Dos decretos fallidos terminaron por demostrarle al gobierno de Rodrigo Chaves que la promesa de campaña electoral de reducir el precio de los medicamentos no se logra con una orden firmada en Casa Presidencial. El problema es más complejo. Pero dicen que la tercera es la vencida y la esperanza ahora descansa en la ley aprobada hace dos meses por 41 diputados, que entró en vigor este miércoles 11 de febrero, tras ser publicada en La Gaceta.
La Ley de Fomento y Promoción de la Competencia en el Mercado de Medicamentos (N.° 23.242), propuesta por las legisladoras María Marta Carballo y Melina Ajoy, plantea la creación de la Comisión Nacional de Precios de Medicamentos, la cual definirá un precio de referencia de los productos cuando entren al país.

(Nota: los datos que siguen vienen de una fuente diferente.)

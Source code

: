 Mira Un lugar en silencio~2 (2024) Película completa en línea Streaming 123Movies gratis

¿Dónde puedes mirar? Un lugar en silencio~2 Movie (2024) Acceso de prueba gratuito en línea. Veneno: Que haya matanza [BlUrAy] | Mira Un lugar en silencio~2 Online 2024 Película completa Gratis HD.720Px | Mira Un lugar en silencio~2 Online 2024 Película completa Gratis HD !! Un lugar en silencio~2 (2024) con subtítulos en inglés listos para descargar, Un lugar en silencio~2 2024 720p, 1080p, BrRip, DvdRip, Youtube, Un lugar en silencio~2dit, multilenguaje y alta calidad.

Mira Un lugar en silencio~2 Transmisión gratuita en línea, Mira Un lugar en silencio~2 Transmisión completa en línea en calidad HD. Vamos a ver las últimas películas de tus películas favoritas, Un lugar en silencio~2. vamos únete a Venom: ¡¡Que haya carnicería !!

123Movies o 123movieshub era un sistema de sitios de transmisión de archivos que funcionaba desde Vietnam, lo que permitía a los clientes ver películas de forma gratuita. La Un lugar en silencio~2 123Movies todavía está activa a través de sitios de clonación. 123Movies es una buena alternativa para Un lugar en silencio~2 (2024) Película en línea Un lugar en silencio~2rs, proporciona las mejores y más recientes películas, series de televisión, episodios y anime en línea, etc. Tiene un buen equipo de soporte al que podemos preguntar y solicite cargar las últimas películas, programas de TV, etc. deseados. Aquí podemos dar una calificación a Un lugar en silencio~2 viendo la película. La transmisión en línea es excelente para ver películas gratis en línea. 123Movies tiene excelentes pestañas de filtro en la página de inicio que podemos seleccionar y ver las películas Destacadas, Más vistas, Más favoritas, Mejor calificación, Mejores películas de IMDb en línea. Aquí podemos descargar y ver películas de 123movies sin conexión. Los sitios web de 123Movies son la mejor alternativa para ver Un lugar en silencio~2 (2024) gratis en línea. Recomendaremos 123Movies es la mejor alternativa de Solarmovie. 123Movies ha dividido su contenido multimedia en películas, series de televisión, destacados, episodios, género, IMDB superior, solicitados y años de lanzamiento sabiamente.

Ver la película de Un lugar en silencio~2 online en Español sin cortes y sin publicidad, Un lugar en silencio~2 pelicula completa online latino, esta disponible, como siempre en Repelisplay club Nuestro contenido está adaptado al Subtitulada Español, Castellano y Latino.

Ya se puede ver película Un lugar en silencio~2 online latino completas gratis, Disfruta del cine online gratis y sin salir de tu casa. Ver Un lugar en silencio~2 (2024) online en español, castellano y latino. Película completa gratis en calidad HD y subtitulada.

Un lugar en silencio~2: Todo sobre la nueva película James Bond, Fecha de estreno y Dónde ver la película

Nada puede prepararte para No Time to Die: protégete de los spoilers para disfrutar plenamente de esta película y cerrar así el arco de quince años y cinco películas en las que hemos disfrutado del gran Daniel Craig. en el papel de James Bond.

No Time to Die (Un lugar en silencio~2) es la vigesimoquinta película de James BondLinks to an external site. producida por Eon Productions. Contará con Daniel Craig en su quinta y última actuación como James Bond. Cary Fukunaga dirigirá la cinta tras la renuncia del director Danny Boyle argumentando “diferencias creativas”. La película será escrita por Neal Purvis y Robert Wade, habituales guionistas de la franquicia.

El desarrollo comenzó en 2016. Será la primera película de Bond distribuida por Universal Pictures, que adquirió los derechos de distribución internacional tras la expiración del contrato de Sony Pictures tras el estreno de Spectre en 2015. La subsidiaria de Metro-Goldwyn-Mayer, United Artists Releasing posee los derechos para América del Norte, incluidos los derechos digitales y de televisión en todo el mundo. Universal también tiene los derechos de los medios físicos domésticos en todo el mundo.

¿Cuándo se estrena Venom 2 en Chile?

Esa comisión la integrarán dos representantes de la Caja Costarricense de Seguro Social (CCSS), uno del Ministerio de Economía, Industria y Comercio (MEIC), uno del Ministerio de Salud, uno de farmacias privadas, uno de droguerías (intermediarios mayoristas) y uno de laboratorios farmacéuticos nacionales. Ellos también deberán reglamentar la metodología para calcular los precios de referencia.
La ley, a la vez, prohíbe que las droguerías e importadoras mantengan contratos de exclusividad con farmacias. En adelante, ningún intermediario podrá condicionar a una farmacia a vender exclusivamente su portafolio, pues esa conducta se considerará una práctica monopolística sancionable bajo la Ley de Promoción de la Competencia. La norma, además, autoriza la importación paralela en casos específicos para presionar mercados cerrados. Y, para utilidad de los consumidores, crea un observatorio de precios, es decir, una plataforma pública de información donde se deberán registrar y publicar los precios de los fármacos a lo largo de la cadena de comercialización. Es un mecanismo de comparación que, si funciona con transparencia y rigor, empoderará a los usuarios.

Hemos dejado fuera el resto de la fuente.